The wage increase will be phased in over the next two and a half years, to be completed by end of 2018, and will impact both unionized and non-unionized employees. The schedule for phasing in the changes is in line with Governor Cuomo’s commitment to increase wages for fast food and State workers and with Mayor de Blasio’s commitment to increase wages for municipal workers. By end of year this year, all hourly wages will be raised to $12. At the end of 2017, they will increase to $13.50 and by the end of 2018, to $15.00.
“I’m incredibly proud that the Alliance is making the decision to increase the minimum wage to $15 an hour for all of our uniformed service employees,” said Downtown Alliance President Jessica Lappin. “These men and women dedicate themselves each and every day in service to Lower Manhattan. Today, we make sure their wages reflect the significance of their work and can better support themselves and their families.” Lappin added, “I want to note that the Alliance is in a unique position and doesn’t face many of the same challenges our colleagues in smaller BIDS face. However, we are able to take this step and are confident it is the right thing to do.”
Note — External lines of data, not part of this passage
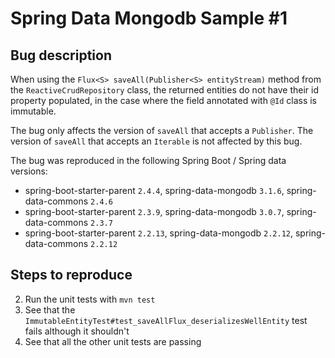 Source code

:# Spring Data Mongodb Sample #1

## Bug description

When using the `Flux<S> saveAll(Publisher<S> entityStream)` method from
the `ReactiveCrudRepository` class, the returned entities do not have their id property
populated, in the case where the field annotated with `@Id` class is immutable.

The bug only affects the version of `saveAll` that accepts a `Publisher`.
The version of `saveAll` that accepts an `Iterable` is not affected by this bug.

The bug was reproduced in the following Spring Boot / Spring data versions:
- spring-boot-starter-parent `2.4.4`, spring-data-mongodb `3.1.6`, spring-data-commons `2.4.6`
- spring-boot-starter-parent `2.3.9`, spring-data-mongodb `3.0.7`, spring-data-commons `2.3.7`
- spring-boot-starter-parent `2.2.13`, spring-data-mongodb `2.2.12`, spring-data-commons `2.2.12`

## Steps to reproduce
2. Run the unit tests  with `mvn test`
3. See that the `ImmutableEntityTest#test_saveAllFlux_deserializesWellEntity` test fails although it shouldn't
4. See that all the other unit tests are passing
"A $15 minimum wage will help lift families out of poverty and restore the promise of dignity and respect for hardworking New Yorkers,” said Governor Andrew M. Cuomo. “I commend the Alliance for Downtown NY for leading by example – and I urge all state lawmakers to follow their lead. It’s time for New York to pass a $15 minimum wage and lead the nation in the fight for fair pay.”
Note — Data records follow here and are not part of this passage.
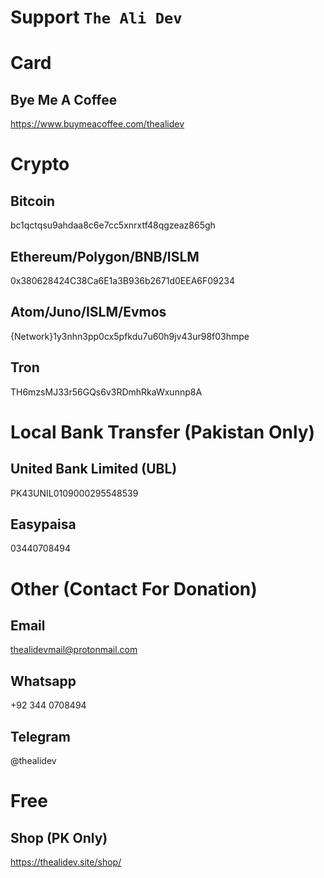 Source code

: # Support `The Ali Dev`
# Card
## Bye Me A Coffee
https://www.buymeacoffee.com/thealidev
# Crypto
## Bitcoin
bc1qctqsu9ahdaa8c6e7cc5xnrxtf48qgzeaz865gh
## Ethereum/Polygon/BNB/ISLM
0x380628424C38Ca6E1a3B936b2671d0EEA6F09234
## Atom/Juno/ISLM/Evmos
{Network}1y3nhn3pp0cx5pfkdu7u60h9jv43ur98f03hmpe
## Tron
TH6mzsMJ33r56GQs6v3RDmhRkaWxunnp8A
# Local Bank Transfer (Pakistan Only)
## United Bank Limited (UBL)
PK43UNIL0109000295548539
## Easypaisa
03440708494
# Other (Contact For Donation)
## Email
thealidevmail@protonmail.com
## Whatsapp
+92 344 0708494
## Telegram
@thealidev
# Free
## Shop (PK Only)
https://thealidev.site/shop/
“Nothing does more to lift up working families, and our economy, than boosting wages,” said Mayor Bill de Blasio. “That’s why the City is guaranteeing a $15 minimum wage for all our employees. Now, the Downtown Alliance is setting an example that we hope employers across the city will follow – and that will continue to build momentum toward the State and federal action we need.”
George Miranda, Teamsters Joint Council 16 President, said, “Jessica Lappin and the Alliance for Downtown New York are showing that responsible employers will not wait for Albany to force them to raise wages. Teamsters Local 810 members at the Downtown Alliance have played a vital role in growing Downtown and they deserve a living wage. This is the kind of leadership we need, alongside advocacy from Governor Cuomo and Mayor de Blasio, as the $15 minimum wage moves forward in Albany.”
“The Fight for $15 has won public support in our city, our state and our country and working people are standing up and saying no one who works full time should live in poverty,” said 32BJ President Hector Figueroa. “The Downtown Alliance is taking the lead as an employer fighting against poverty wages. This will have a big impact on nearly 80 workers, many of whom are security officers and members of our union, who will now be able to better support themselves and their families. We encourage other Business Improvement Districts to follow their example.”
“This change will have a great impact on hard working people who commit themselves in service to Lower Manhattan, as well as to the families they support. We hope businesses citywide will follow the Alliance's lead as we continue our fight for fair wages,” said City Comptroller Scott Stringer.
In its first year, the change will impact 50 percent of the Alliance’s sanitation workforce. In years two and three of the phase in, it will impact 75 percent of its sanitation and 25 percent of its public safety workforce.